Vaginal steaming has been done for centuries, according to the authors of the report, but gained mainstream attention in 2015 when it was recommended on Gwyneth Paltrow's lifestyle website Goop where it was claimed to cleanse "your uterus, et al." Mention of the practice has since been removed from the website.

Stock photo of a young woman with gynecological problems. A 62-year-old woma suffered second-degree burns after she steamed her vagina. iStock

A "vagina facial" or "v-steaming" is touted as a method for tightening and freshening the vagina.

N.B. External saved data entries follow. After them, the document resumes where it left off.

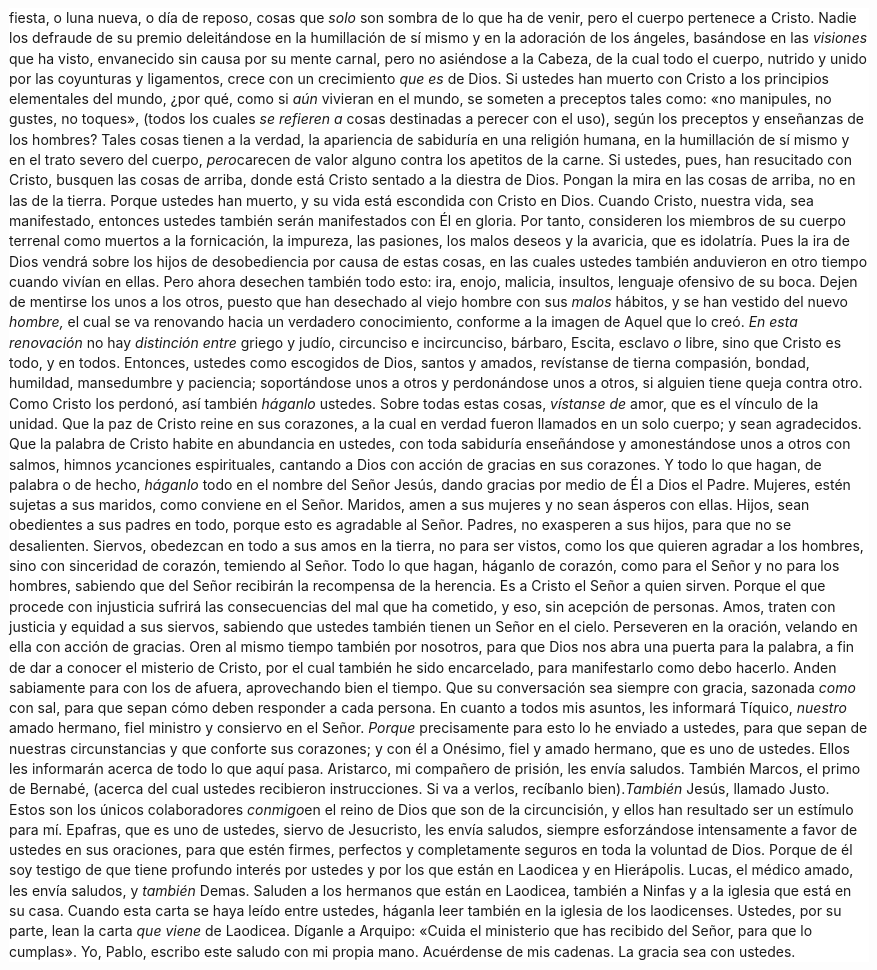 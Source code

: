 fiesta, o luna nueva, o día de reposo, cosas que *solo* son sombra de lo que ha de venir, pero el cuerpo pertenece a Cristo. Nadie los defraude de su premio deleitándose en la humillación de sí mismo y en la adoración de los ángeles, basándose en las *visiones* que ha visto, envanecido sin causa por su mente carnal, pero no asiéndose a la Cabeza, de la cual todo el cuerpo, nutrido y unido por las coyunturas y ligamentos, crece con un crecimiento *que es* de Dios. Si ustedes han muerto con Cristo a los principios elementales del mundo, ¿por qué, como si *aún* vivieran en el mundo, se someten a preceptos tales como: «no manipules, no gustes, no toques», (todos los cuales *se refieren a* cosas destinadas a perecer con el uso), según los preceptos y enseñanzas de los hombres? Tales cosas tienen a la verdad, la apariencia de sabiduría en una religión humana, en la humillación de sí mismo y en el trato severo del cuerpo, *pero*carecen de valor alguno contra los apetitos de la carne. Si ustedes, pues, han resucitado con Cristo, busquen las cosas de arriba, donde está Cristo sentado a la diestra de Dios. Pongan la mira en las cosas de arriba, no en las de la tierra. Porque ustedes han muerto, y su vida está escondida con Cristo en Dios. Cuando Cristo, nuestra vida, sea manifestado, entonces ustedes también serán manifestados con Él en gloria. Por tanto, consideren los miembros de su cuerpo terrenal como muertos a la fornicación, la impureza, las pasiones, los malos deseos y la avaricia, que es idolatría. Pues la ira de Dios vendrá sobre los hijos de desobediencia por causa de estas cosas, en las cuales ustedes también anduvieron en otro tiempo cuando vivían en ellas. Pero ahora desechen también todo esto: ira, enojo, malicia, insultos, lenguaje ofensivo de su boca. Dejen de mentirse los unos a los otros, puesto que han desechado al viejo hombre con sus *malos* hábitos, y se han vestido del nuevo *hombre,* el cual se va renovando hacia un verdadero conocimiento, conforme a la imagen de Aquel que lo creó. *En esta renovación* no hay *distinción entre* griego y judío, circunciso e incircunciso, bárbaro, Escita, esclavo *o* libre, sino que Cristo es todo, y en todos. Entonces, ustedes como escogidos de Dios, santos y amados, revístanse de tierna compasión, bondad, humildad, mansedumbre y paciencia; soportándose unos a otros y perdonándose unos a otros, si alguien tiene queja contra otro. Como Cristo los perdonó, así también *háganlo* ustedes. Sobre todas estas cosas, *vístanse de* amor, que es el vínculo de la unidad. Que la paz de Cristo reine en sus corazones, a la cual en verdad fueron llamados en un solo cuerpo; y sean agradecidos. Que la palabra de Cristo habite en abundancia en ustedes, con toda sabiduría enseñándose y amonestándose unos a otros con salmos, himnos *y*canciones espirituales, cantando a Dios con acción de gracias en sus corazones. Y todo lo que hagan, de palabra o de hecho, *háganlo* todo en el nombre del Señor Jesús, dando gracias por medio de Él a Dios el Padre. Mujeres, estén sujetas a sus maridos, como conviene en el Señor. Maridos, amen a sus mujeres y no sean ásperos con ellas. Hijos, sean obedientes a sus padres en todo, porque esto es agradable al Señor. Padres, no exasperen a sus hijos, para que no se desalienten. Siervos, obedezcan en todo a sus amos en la tierra, no para ser vistos, como los que quieren agradar a los hombres, sino con sinceridad de corazón, temiendo al Señor. Todo lo que hagan, háganlo de corazón, como para el Señor y no para los hombres, sabiendo que del Señor recibirán la recompensa de la herencia. Es a Cristo el Señor a quien sirven. Porque el que procede con injusticia sufrirá las consecuencias del mal que ha cometido, y eso, sin acepción de personas. Amos, traten con justicia y equidad a sus siervos, sabiendo que ustedes también tienen un Señor en el cielo. Perseveren en la oración, velando en ella con acción de gracias. Oren al mismo tiempo también por nosotros, para que Dios nos abra una puerta para la palabra, a fin de dar a conocer el misterio de Cristo, por el cual también he sido encarcelado, para manifestarlo como debo hacerlo. Anden sabiamente para con los de afuera, aprovechando bien el tiempo. Que su conversación sea siempre con gracia, sazonada *como* con sal, para que sepan cómo deben responder a cada persona. En cuanto a todos mis asuntos, les informará Tíquico, *nuestro* amado hermano, fiel ministro y consiervo en el Señor. *Porque* precisamente para esto lo he enviado a ustedes, para que sepan de nuestras circunstancias y que conforte sus corazones; y con él a Onésimo, fiel y amado hermano, que es uno de ustedes. Ellos les informarán acerca de todo lo que aquí pasa. Aristarco, mi compañero de prisión, les envía saludos. También Marcos, el primo de Bernabé, (acerca del cual ustedes recibieron instrucciones. Si va a verlos, recíbanlo bien).*También* Jesús, llamado Justo. Estos son los únicos colaboradores *conmigo*en el reino de Dios que son de la circuncisión, y ellos han resultado ser un estímulo para mí. Epafras, que es uno de ustedes, siervo de Jesucristo, les envía saludos, siempre esforzándose intensamente a favor de ustedes en sus oraciones, para que estén firmes, perfectos y completamente seguros en toda la voluntad de Dios. Porque de él soy testigo de que tiene profundo interés por ustedes y por los que están en Laodicea y en Hierápolis. Lucas, el médico amado, les envía saludos, y *también* Demas. Saluden a los hermanos que están en Laodicea, también a Ninfas y a la iglesia que está en su casa. Cuando esta carta se haya leído entre ustedes, háganla leer también en la iglesia de los laodicenses. Ustedes, por su parte, lean la carta *que viene* de Laodicea. Díganle a Arquipo: «Cuida el ministerio que has recibido del Señor, para que lo cumplas». Yo, Pablo, escribo este saludo con mi propia mano. Acuérdense de mis cadenas. La gracia sea con ustedes.
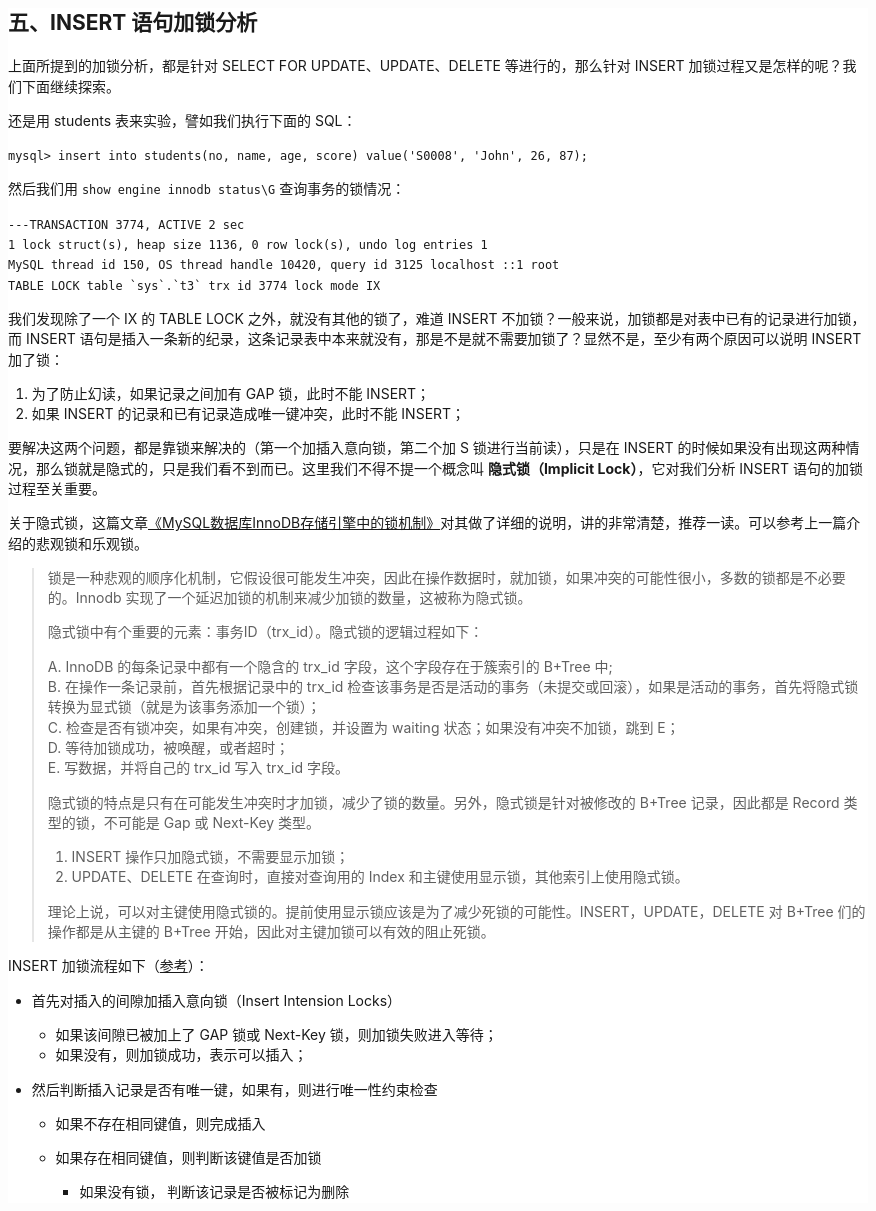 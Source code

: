 五、INSERT 语句加锁分析
---------------

上面所提到的加锁分析，都是针对 SELECT FOR UPDATE、UPDATE、DELETE 等进行的，那么针对 INSERT 加锁过程又是怎样的呢？我们下面继续探索。

还是用 students 表来实验，譬如我们执行下面的 SQL：

    mysql> insert into students(no, name, age, score) value('S0008', 'John', 26, 87);

然后我们用 `show engine innodb status\G` 查询事务的锁情况：

    ---TRANSACTION 3774, ACTIVE 2 sec
    1 lock struct(s), heap size 1136, 0 row lock(s), undo log entries 1
    MySQL thread id 150, OS thread handle 10420, query id 3125 localhost ::1 root
    TABLE LOCK table `sys`.`t3` trx id 3774 lock mode IX

我们发现除了一个 IX 的 TABLE LOCK 之外，就没有其他的锁了，难道 INSERT 不加锁？一般来说，加锁都是对表中已有的记录进行加锁，而 INSERT 语句是插入一条新的纪录，这条记录表中本来就没有，那是不是就不需要加锁了？显然不是，至少有两个原因可以说明 INSERT 加了锁：

1.  为了防止幻读，如果记录之间加有 GAP 锁，此时不能 INSERT；
2.  如果 INSERT 的记录和已有记录造成唯一键冲突，此时不能 INSERT；

要解决这两个问题，都是靠锁来解决的（第一个加插入意向锁，第二个加 S 锁进行当前读），只是在 INSERT 的时候如果没有出现这两种情况，那么锁就是隐式的，只是我们看不到而已。这里我们不得不提一个概念叫 **隐式锁（Implicit Lock）**，它对我们分析 INSERT 语句的加锁过程至关重要。

关于隐式锁，这篇文章[《MySQL数据库InnoDB存储引擎中的锁机制》](http://www.uml.org.cn/sjjm/201205302.asp)对其做了详细的说明，讲的非常清楚，推荐一读。可以参考上一篇介绍的悲观锁和乐观锁。

> 锁是一种悲观的顺序化机制，它假设很可能发生冲突，因此在操作数据时，就加锁，如果冲突的可能性很小，多数的锁都是不必要的。Innodb 实现了一个延迟加锁的机制来减少加锁的数量，这被称为隐式锁。
>
> 隐式锁中有个重要的元素：事务ID（trx_id）。隐式锁的逻辑过程如下：
>
> A. InnoDB 的每条记录中都有一个隐含的 trx_id 字段，这个字段存在于簇索引的 B+Tree 中;  
> B. 在操作一条记录前，首先根据记录中的 trx_id 检查该事务是否是活动的事务（未提交或回滚），如果是活动的事务，首先将隐式锁转换为显式锁（就是为该事务添加一个锁）；  
> C. 检查是否有锁冲突，如果有冲突，创建锁，并设置为 waiting 状态；如果没有冲突不加锁，跳到 E；  
> D. 等待加锁成功，被唤醒，或者超时；  
> E. 写数据，并将自己的 trx\_id 写入 trx\_id 字段。
>
> 隐式锁的特点是只有在可能发生冲突时才加锁，减少了锁的数量。另外，隐式锁是针对被修改的 B+Tree 记录，因此都是 Record 类型的锁，不可能是 Gap 或 Next-Key 类型。
>
> 1.  INSERT 操作只加隐式锁，不需要显示加锁；
> 2.  UPDATE、DELETE 在查询时，直接对查询用的 Index 和主键使用显示锁，其他索引上使用隐式锁。
>
> 理论上说，可以对主键使用隐式锁的。提前使用显示锁应该是为了减少死锁的可能性。INSERT，UPDATE，DELETE 对 B+Tree 们的操作都是从主键的 B+Tree 开始，因此对主键加锁可以有效的阻止死锁。

INSERT 加锁流程如下（[参考](http://keithlan.github.io/2017/06/21/innodb_locks_algorithms/)）：

*   首先对插入的间隙加插入意向锁（Insert Intension Locks）

    *   如果该间隙已被加上了 GAP 锁或 Next-Key 锁，则加锁失败进入等待；
    *   如果没有，则加锁成功，表示可以插入；
*   然后判断插入记录是否有唯一键，如果有，则进行唯一性约束检查

    *   如果不存在相同键值，则完成插入
    *   如果存在相同键值，则判断该键值是否加锁

        *   如果没有锁， 判断该记录是否被标记为删除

The process involves sitting over a bowl of water sprinkled with herbs, or crouching over coals spritzed with water.

But experts stressed the vagina cleans itself.

Dr. Hope Ricciotti and Dr. Hye-Chun Hur, of Harvard Women's Health Watch who did not work on the study, warned there is no scientific evidence to show vaginal steaming carries any benefits.

"In fact, other practices like douching—which also has been promoted in the past for vaginal cleansing—have long been discouraged," they wrote.

"Since the vagina is designed to host a particular array of bacteria, vaginal cleansing can alter this normal balance and may theoretically increase one's risk of vaginal infections. For that reason, gynecologists do not routinely recommend this practice."

gwyneth paltrow, goop, vaginal steaming, getty,
Gwyneth Paltrow attends the Goop pop Dallas Launch Party in Highland Park Village on November 20, 2014 in Dallas, Texas. Layne Murdoch Jr./Getty Images for goop

Heating the vagina can help unwanted bacteria and yeast like candida to multiply, Dr. Ann Robinson wrote in The Guardian.

The author of the case study urged other clinicians to be aware that women may be seeking such treatments.

According to the U.S. Department of Health and Human Services, a pelvic prolapse can be treated both surgically and non-surgically.

Pelvic floor muscle training, or kegels, where this area is squeezed and relaxed can help, but can't fix the condition completely. A pessary device can be used to support the organs in the area. If these approaches don't work, doctors may advise a person to have surgery.